We estimated exposure to road traffic noise (Lden) at all enrollment addresses using the computer software SoundPLAN [http://www.soundplan.dk/; see Supplemental Material (http://dx.doi.org/10.1289/ehp.1103631)].
BP measurement. At baseline enrollment, trained staff members measured brachial artery BP tomated TAKEDA UA 751 or UA-743 using automated oscillometric sphygmomanometers (model UA 751 or UA-743; Takeda Pharmaceutical Co. Ltd., Osaka, Japan). The measurement was conducted with the subject in the supine position after a minimum of 5 min rest and at least 30 min after tobacco smoking and intake of food, tea, or coffee. If SBP was ≥ 160 mmHg more, or if DBP was ≥ 95 mmHg, the measurement was repeated after an interval of at least 3 min, and the lower of the two measurements was used. We excluded from the present analysis all participants who indicated on the enrollment questionnaire that they were taking or had ever taken medication for hypertension. Height and weight were measured at baseline according to standardized protocols.
Incidence of hypertension. Information on hypertension was assessed by questionnaire at enrollment and in the follow-up survey.
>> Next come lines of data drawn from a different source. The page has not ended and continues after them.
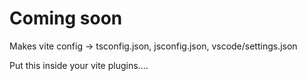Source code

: # Coming soon

Makes vite config -> tsconfig.json, jsconfig.json, vscode/settings.json

Put this inside your vite plugins....
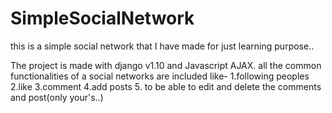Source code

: # SimpleSocialNetwork
this is a simple social network that I have made for just learning purpose..

The project is made with django v1.10 and Javascript AJAX.
all the common functionalities of a social networks are included like-
1.following peoples
2.like
3.comment
4.add posts
5. to be able to edit and delete the comments and post(only your's..)


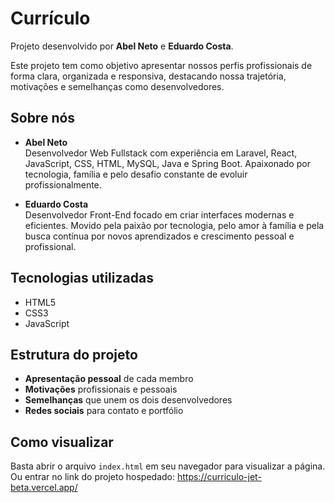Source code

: # Currículo

Projeto desenvolvido por **Abel Neto** e **Eduardo Costa**.

Este projeto tem como objetivo apresentar nossos perfis profissionais de forma clara, organizada e responsiva, destacando nossa trajetória, motivações e semelhanças como desenvolvedores.

## Sobre nós

- **Abel Neto**  
  Desenvolvedor Web Fullstack com experiência em Laravel, React, JavaScript, CSS, HTML, MySQL, Java e Spring Boot. Apaixonado por tecnologia, família e pelo desafio constante de evoluir profissionalmente.

- **Eduardo Costa**  
  Desenvolvedor Front-End focado em criar interfaces modernas e eficientes. Movido pela paixão por tecnologia, pelo amor à família e pela busca contínua por novos aprendizados e crescimento pessoal e profissional.

## Tecnologias utilizadas

- HTML5
- CSS3
- JavaScript

## Estrutura do projeto

- **Apresentação pessoal** de cada membro
- **Motivações** profissionais e pessoais
- **Semelhanças** que unem os dois desenvolvedores
- **Redes sociais** para contato e portfólio

## Como visualizar

Basta abrir o arquivo `index.html` em seu navegador para visualizar a página.
Ou entrar no link do projeto hospedado:
https://curriculo-jet-beta.vercel.app/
Specifically, at enrollment participants were asked whether they had ever been hypertensive or were taking or had ever taken hypertension medication, and in the follow-up survey they were asked whether they had ever been diagnosed with hypertension by a medical doctor or were taking or had ever taken hypertension medication. In both the cross-sectional study on hypertension and the follow-up study, we excluded all participants with hypertension at or prior to enrollment and participants with missing or contradictory answers to the hypertension questions.
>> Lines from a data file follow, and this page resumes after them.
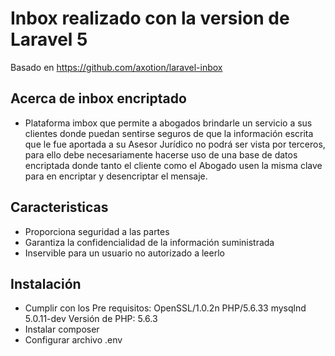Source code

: # Inbox realizado con la version de  Laravel 5

Basado en https://github.com/axotion/laravel-inbox
## Acerca de inbox encriptado

- Plataforma imbox que permite a abogados brindarle un servicio a sus  clientes donde puedan 
sentirse seguros de que la información escrita que le fue aportada a su Asesor Jurídico no podrá ser vista por terceros, 
para ello debe necesariamente hacerse uso de una base de datos encriptada donde tanto el cliente como el Abogado usen la 
misma clave para en encriptar y desencriptar el mensaje. 

## Caracteristicas

- Proporciona seguridad a las partes 
- Garantiza la confidencialidad de la información suministrada 
- Inservible para un usuario no autorizado a leerlo

## Instalación 
- Cumplir con los Pre requisitos: OpenSSL/1.0.2n PHP/5.6.33
    mysqlnd 5.0.11-dev 
    Versión de PHP: 5.6.3
- Instalar composer 
- Configurar archivo  .env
Statistical methods. Cross-sectional analysis of BP and hypertension. We used general linear models to estimate associations between residential exposure to long-term NOx, NO2, and NO (1- and 5-year averages prior to baseline) and systolic and DBP measured at baseline (among participants who did not report use of medications to treat hypertension), and logistic regression models to estimate associations between 1- and 5-year average NOx, NO2, and NO concentrations and the prevalence of self-reported hypertension at baseline (PROC GLM and PROC GENMOD in SAS, version 9.1; SAS Institute Inc., Cary, NC, USA). Exposures were modeled as categorical variables (with cut points based on quartiles) and as continuous variables after logarithmic transformation (log2) to satisfy the assumption of linearity, which we evaluated using linear spline models with boundaries at deciles of exposure for the analytic cohort (BP) or cases (hypertension) (Greenland 1995). In addition, we estimated associations of BP and prevalent hypertension with short-term NOx, NO2, and NO exposures averaged over 3 days (the day of BP measurement and the previous 2 days, log2 transformed and categorical) among Copenhagen residents, and associations with the presence or absence of a major road within 50 m of the baseline residence and traffic density within 200 m of the baseline residence (log2 transformed or categorical) among all participants.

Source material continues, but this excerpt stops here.